O Ministério da Saúde classifica a hipertensão arterial como uma condição crônica marcada por níveis elevados de pressão nas artérias. O aumento da pressão exige maior esforço do coração e figura entre os principais fatores de risco para AVC, infarto, aneurismas e insuficiência renal e cardíaca.
A pasta informa que cerca de 90% dos casos têm componente hereditário. Outros fatores que influenciam a pressão arterial incluem:
– tabagismo;
– consumo de bebidas alcoólicas;
– obesidade;
– estresse;
– excesso de sal na dieta;
– níveis elevados de colesterol;
– sedentarismo.
Reclassificação de medidas
Em setembro do ano passado, novas diretrizes brasileiras sobre manejo da pressão arterial passaram a considerar a aferição de 120/80 mmHg como indicador de pré-hipertensão. O documento foi formulado pela Sociedade Brasileira de Cardiologia, pela Sociedade Brasileira de Nefrologia e pela Sociedade Brasileira de Hipertensão.
A mudança visa identificar precocemente pessoas em risco e estimular intervenções não medicamentosas para evitar a progressão do problema. Para ser considerada normal, a pressão precisa estar abaixo de 120/80 mmHg. Valores iguais ou superiores a 140/90 mmHg continuam a ser classificados como hipertensão, em estágios 1 a 3, conforme a aferição em consultório.
Sintomas
Os sinais da hipertensão costumam surgir apenas em episódios de pressão muito elevada. Entre os sintomas possíveis estão dor no peito, dor de cabeça intensa, tontura, zumbido no ouvido, fraqueza, visão turva e sangramento nasal.
Diagnóstico
A medição regular da pressão é o único método para diagnosticar a hipertensão. A recomendação é que pessoas com mais de 20 anos façam pelo menos uma medição anual. Em famílias com histórico da doença, a checagem deve ser mais frequente, idealmente duas vezes ao ano.
Tratamento e acesso a medicamentos
A hipertensão não tem cura, mas pode ser controlada com tratamento adequado.
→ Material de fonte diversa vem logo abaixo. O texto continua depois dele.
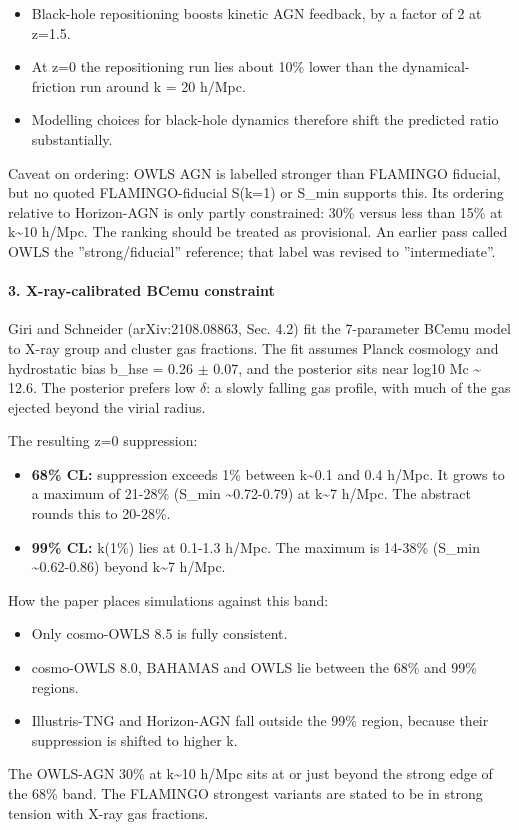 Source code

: \documentclass[11pt,a4paper]{article}
\begin{document}
\begin{itemize}
  \item Black-hole repositioning boosts kinetic AGN feedback, by a factor of 2 at z=1.5.
  \item At z=0 the repositioning run lies about 10\% lower than the dynamical-friction run around k = 20 h/Mpc.
  \item Modelling choices for black-hole dynamics therefore shift the predicted ratio substantially.
\end{itemize}
Caveat on ordering: OWLS AGN is labelled stronger than FLAMINGO fiducial, but no quoted FLAMINGO-fiducial S(k=1) or S\_min supports this. Its ordering relative to Horizon-AGN is only partly constrained: 30\% versus less than 15\% at k\textasciitilde{}10 h/Mpc. The ranking should be treated as provisional. An earlier pass called OWLS the ''strong/fiducial'' reference; that label was revised to ''intermediate''.

\paragraph{3. X-ray-calibrated BCemu constraint}
Giri and Schneider (arXiv:2108.08863, Sec. 4.2) fit the 7-parameter BCemu model to X-ray group and cluster gas fractions. The fit assumes Planck cosmology and hydrostatic bias b\_hse = 0.26 $\pm$ 0.07, and the posterior sits near log10 Mc \textasciitilde{} 12.6. The posterior prefers low $\delta$: a slowly falling gas profile, with much of the gas ejected beyond the virial radius.

The resulting z=0 suppression:

\begin{itemize}
  \item \textbf{68\% CL:} suppression exceeds 1\% between k\textasciitilde{}0.1 and 0.4 h/Mpc. It grows to a maximum of 21-28\% (S\_min \textasciitilde{}0.72-0.79) at k\textasciitilde{}7 h/Mpc. The abstract rounds this to 20-28\%.
  \item \textbf{99\% CL:} k(1\%) lies at 0.1-1.3 h/Mpc. The maximum is 14-38\% (S\_min \textasciitilde{}0.62-0.86) beyond k\textasciitilde{}7 h/Mpc.
\end{itemize}
How the paper places simulations against this band:

\begin{itemize}
  \item Only cosmo-OWLS 8.5 is fully consistent.
  \item cosmo-OWLS 8.0, BAHAMAS and OWLS lie between the 68\% and 99\% regions.
  \item Illustris-TNG and Horizon-AGN fall outside the 99\% region, because their suppression is shifted to higher k.
\end{itemize}
The OWLS-AGN 30\% at k\textasciitilde{}10 h/Mpc sits at or just beyond the strong edge of the 68\% band. The FLAMINGO strongest variants are stated to be in strong tension with X-ray gas fractions.
\end{document}
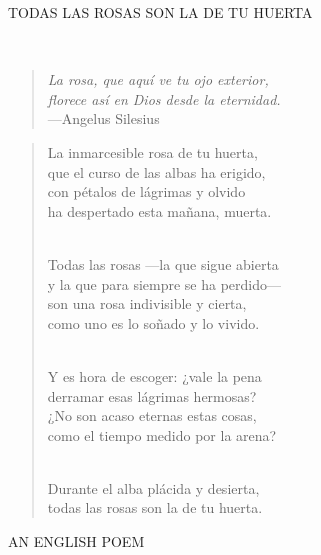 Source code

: \documentclass[a4paper, 12pt]{article}
\begin{document}
\pagebreak

\centerline{TODAS LAS ROSAS SON LA DE TU HUERTA}
~ 

\begin{quote}
    
\hspace*{\fill}\textit{La rosa, que aquí ve tu ojo exterior,\\\hspace*{\fill} florece así en Dios desde la eternidad.}\\
\hspace*{\fill}—Angelus Silesius
\end{quote}

\begin{verse}
    

La inmarcesible rosa de tu huerta,\\
que el curso de las albas ha erigido,\\
con pétalos de lágrimas y olvido\\
ha despertado esta mañana, muerta.\\
~ 

Todas las rosas —la que sigue abierta\\
y la que para siempre se ha perdido—\\
son una rosa indivisible y cierta,\\
como uno es lo soñado y lo vivido.\\
~ 

Y es hora de escoger: ¿vale la pena\\
derramar esas lágrimas hermosas?\\
¿No son acaso eternas estas cosas,\\
como el tiempo medido por la arena?\\
~ 

Durante el alba plácida y desierta,\\
todas las rosas son la de tu huerta.\\

\end{verse}

\pagebreak
\centerline{AN ENGLISH POEM}
~ 
\end{document}
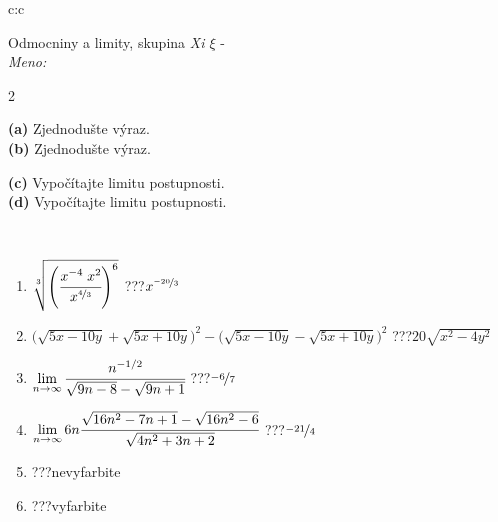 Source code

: \documentclass[10pt]{report}
\begin{document}
\begin{tabular}{c:c}
\begin{minipage}[c][104.5mm][t]{0.5\linewidth}
\begin{center}
\vspace{7mm}
{\huge Odmocniny a limity, skupina \textit{Xi $\xi$} -}\\[5mm]
\textit{Meno:}\phantom{xxxxxxxxxxxxxxxxxxxxxxxxxxxxxxxxxxxxxxxxxxxxxxxxxxxxxxxxxxxxxxxxx}\\[5mm]
\begin{minipage}{0.95\linewidth}
\begin{center}
{\small \begin{multicols}{2} \raggedright
\textbf{(a)} Zjednodušte výraz. \\[1mm]
\textbf{(b)} Zjednodušte výraz. \par \columnbreak
\textbf{(c)} Vypočítajte limitu postupnosti. \\[1mm]
\textbf{(d)} Vypočítajte limitu postupnosti.
\end{multicols}
}
\end{center}
\end{minipage}
\\[4mm]
\begin{minipage}{0.79\linewidth}
\begin{center}
\begin{varwidth}{\linewidth}
\begin{enumerate}
\small
\item $\sqrt[3]{\left(\cfrac{x^{-4}\;x^{2}}{x^{\nicefrac{4}{3}}}\right)^{6}}$\quad \dotfill\; ???\;\dotfill \quad $x^{\nicefrac{-20}{3}}$
\item {\footnotesize{\scriptsize$\big(\sqrt{5x-10y}+\sqrt{5x+10y}\big)^2-\big(\sqrt{5x-10y}-\sqrt{5x+10y}\big)^2$}\quad \dotfill\; ???\;\dotfill \quad $20\sqrt{x^2-4y^2}$}
\item $\lim\limits_{n\to\infty}\cfrac{n^{-1/2}}{\sqrt{9n-8}-\sqrt{9n+1}}$\quad \dotfill\; ???\;\dotfill \quad $\nicefrac{-6}{7}$
\item $\lim\limits_{n\to\infty}6n\cfrac{\sqrt{16n^2-7n+1}-\sqrt{16n^2-6}}{\sqrt{4n^2+3n+2}}$\quad \dotfill\; ???\;\dotfill \quad $\nicefrac{-21}{4}$
\item \quad \dotfill\; ???\;\dotfill \quad nevyfarbite
\item \quad \dotfill\; ???\;\dotfill \quad vyfarbite
\end{enumerate}
\end{varwidth}
\end{center}

\end{minipage}
\end{center}
\end{minipage}
\end{tabular}
\end{document}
O médico é responsável por definir a abordagem mais indicada para cada paciente.
O Sistema Único de Saúde disponibiliza os medicamentos para hipertensão por meio das unidades básicas de saúde e do programa Farmácia Popular. Para retirar os remédios é necessário apresentar documento de identidade com foto, CPF e receita médica válida (prazo de 120 dias). A receita pode ser emitida por profissional do SUS ou por médico de serviços privados.
Prevenção
Além do uso de medicamentos quando indicado, a prevenção passa por mudanças no estilo de vida:
– manter peso saudável e adotar alimentação adequada;
– reduzir o consumo de sal e usar outros temperos;
– praticar atividade física regular;
– reservar tempo para lazer e reduzir o estresse;
– abandonar o tabagismo;
– moderar o consumo de álcool;
– evitar alimentos ricos em gordura;
– controlar o diabetes quando presente.